There was one point the other day where all the senior residents associated with the trauma team had disappeared – some into the OR, and others apparently into thin air. The attending had also dematerialized out of the middle of rounds. Probably to the OR, but he never said where he was going, and we were left in limbo, wondering where exactly everyone had gone.

Then the trauma pagers went off. (You always know it’s a trauma page, because in the trauma unit it’s like an orchestra of pagers has started – all kinds of beeps and trills and cheeps and buzzes, in complete unison. The charge nurses and respiratory therapists and other random people get these pages, as well as us.) “50yo male pedestrian struck by car, thrown 20feet, chest pain.” You can never tell from these brief summaries, which often grossly overestimate or underestimate the severity of the injuries. They’ve even been known to report patients as intubated who are not only breathing on their own, but wide awake and talking. Nevertheless, it seemed like the kind of thing that ought to be properly attended to.

We couldn’t tell who was supposed to be doing what, so pretty soon the whole group of interns and medical students trickled over to the trauma bay in the ER. It was a good thing we did, because for a trauma that was reportedly minutes away, there was very little of the usual crowd present. So we got dressed, lead aprons and gloves, and the medics rolled in. The patient was sitting bolt upright, very quiet. We moved him onto the stretcher, and tried to get him to lie back so we could look at him. He started protesting that he couldn’t breathe, especially when leaning back, and his side hurt.

Well, that one wasn’t hard. We’d suspected it the minute we saw the page (ok, we suspected it because we’re procedure-hungry interns, and we read the trauma pages only to gauge what and how many procedures we might get out of it), and his symptoms were classic. We skipped a couple steps in the trauma protocol (actually, come to think of it, treating an immediate threat to Breathing, in the ABCs, probably counts as a good reason to leave finishing the entire survey till later) and opted for a simple chest xray and chest tube. (He had a pneumothorax, of course, quite glaring. It wasn’t a tension pneumo, but big enough to be bothersome.) By the time the seniors came around to investigate, we had a chest tube in and he was breathing better, enough to let us finish our survey and do CT scans.
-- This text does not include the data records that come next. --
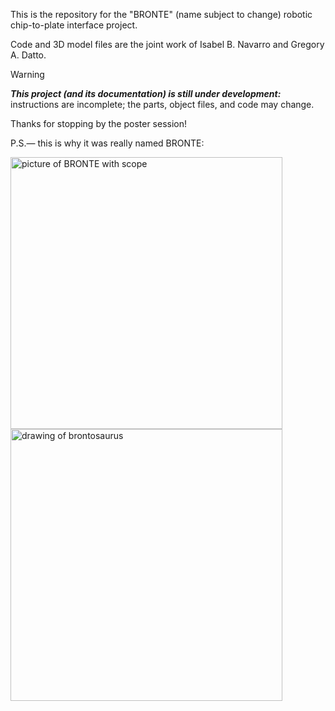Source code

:This is the repository for the "BRONTE" (name subject to change) robotic chip-to-plate interface project.


Code and 3D model files are the joint work of Isabel B. Navarro and Gregory A. Datto.

>[!WARNING]
>
>_**This project (and its documentation) is still under development:**_ instructions are incomplete; the parts, object files, and code may change.


Thanks for stopping by the poster session!


P.S.— this is why it was really named BRONTE:

<img width="435" alt="picture of BRONTE with scope" src="https://github.com/user-attachments/assets/9c4b6220-687e-4f86-a0a1-f17ce05fdd42" />

<img width="435" alt="drawing of brontosaurus" src= "https://github.com/user-attachments/assets/d14ef03e-46af-4da7-adab-9ce13be6d21f"/>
I know to our friends in South Africa this will seem quite ridiculous (their medical students could probably handle a pneumothorax unassisted), but it’s always exciting to discover that you can do something completely on your own. (This makes only four chest tubes for me, counting medical school; I’m planning on several more this month. Yes, my city has quite a deficiency of penetrating trauma.) (For the non-medical folks, that means we don’t have a large drug and gang population shooting each other; which really one ought to be thankful for.)